The project is suitable for students interested in exploring state-of-the-art technology and building capability for others to utilise sophisticated tools easily. You will research container technology for packaging mlhub.



This activity is suitable for a 6 unit individual project, for a student interested in developing practical experience with AI and container technology, and making that technology more readily accessible.




Enquiries to Prof Graham Williams

STUDENT PROJECT ML Hub Package for Pupil Analysis


The Machine Learning Hub provides ready access to a growing selection of demonstrators and tools from state-of-the-art Artificial Intelligence (AI), Machine Learning, and Data Science. The tools allow the technology to be explored and utilised to build powerful AI command pipelines. The growing number of MLHub packages showcase specific capabilities that can be linked together.



This project will implement eye pupil analysis using open source tools from repositories including the Pupil Labs Project. The project will implement a demonstration script and a suite of scripts for specific tasks using the MLHub framework. As you implement the capabilities in MLHub you may also take the opportunity to enhance the open source MLHub framework itself.



The project is suitable for students interested in exploring state-of-the-art AI technology and building capability for others to utilise the tools. You will build an MLHub package from the already existing open source repositories rather than further developing the algorithms for analysis.

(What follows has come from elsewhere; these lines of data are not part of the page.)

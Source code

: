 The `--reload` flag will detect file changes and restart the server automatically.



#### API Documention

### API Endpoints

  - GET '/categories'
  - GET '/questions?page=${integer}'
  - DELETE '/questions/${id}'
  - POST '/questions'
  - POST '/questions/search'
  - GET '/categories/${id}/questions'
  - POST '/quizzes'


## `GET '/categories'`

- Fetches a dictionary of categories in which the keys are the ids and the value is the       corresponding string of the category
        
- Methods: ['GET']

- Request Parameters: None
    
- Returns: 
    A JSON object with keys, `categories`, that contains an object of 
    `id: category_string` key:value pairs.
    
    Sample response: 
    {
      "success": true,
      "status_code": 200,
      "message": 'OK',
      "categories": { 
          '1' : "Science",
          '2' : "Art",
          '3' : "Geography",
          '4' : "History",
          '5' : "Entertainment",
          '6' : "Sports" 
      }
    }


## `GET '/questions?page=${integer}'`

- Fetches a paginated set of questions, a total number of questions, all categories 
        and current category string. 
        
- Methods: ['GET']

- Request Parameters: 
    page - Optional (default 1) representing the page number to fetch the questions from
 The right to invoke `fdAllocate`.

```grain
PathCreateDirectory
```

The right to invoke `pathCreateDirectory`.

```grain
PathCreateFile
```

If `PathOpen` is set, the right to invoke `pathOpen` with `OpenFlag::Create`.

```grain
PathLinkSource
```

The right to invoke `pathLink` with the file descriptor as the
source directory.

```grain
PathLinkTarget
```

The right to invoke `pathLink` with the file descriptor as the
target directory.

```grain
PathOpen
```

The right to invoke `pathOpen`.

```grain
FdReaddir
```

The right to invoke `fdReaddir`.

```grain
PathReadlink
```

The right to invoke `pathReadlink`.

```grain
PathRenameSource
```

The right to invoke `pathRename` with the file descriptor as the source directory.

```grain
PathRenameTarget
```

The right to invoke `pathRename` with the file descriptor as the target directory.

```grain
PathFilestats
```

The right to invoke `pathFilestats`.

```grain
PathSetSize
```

This activity is suitable for a 6 or 12 unit individual project, for a student interested in developing practical experience with AI technology, and making that technology more readily accessible.




Enquiries to Prof Graham Williams

Data Privacy for a Flutter Notebook


A POD is a personal/private online data store designed to ensure our data remains under our control. To support us in managing our own private data the SOLID project provides a server for privately storing application data. Google’s Flutter, on the other hand, has become a popular mobile app development framework, which is also being adopted for desktop and web app development.



This project will build on the initial template implementation of a flutter app targetting mobile devices, desktops and browsers. The app is a note taker that will store its data (markdown documents) in the cloud on a POD hosted on a SOLID server. Notes can be created, edited, indexed, searched, and tagged. They will be stored conforming to an RDF schema on a SOLID server.



The project is suitable for the student interested in exploring the latest approaches to app development, utilising modern software engineering practises, coupled with pioneering work to integrate privacy as a matter of priority into our apps.



This activity is suitable for a 6 unit individual project, for a student interested in developing a practical application whilst experiencing an end-to-end software engineering project, with privacy focused technology.




Enquiries to Prof Graham Williams

We are delivering!

Our mission is to deliver technology for public good and in particular delivering technology and projects to support your privacy. We have been grateful to the teams of talented people working with us. Some of our projects include podnotes, solidpod, yarrabah, and solid community au.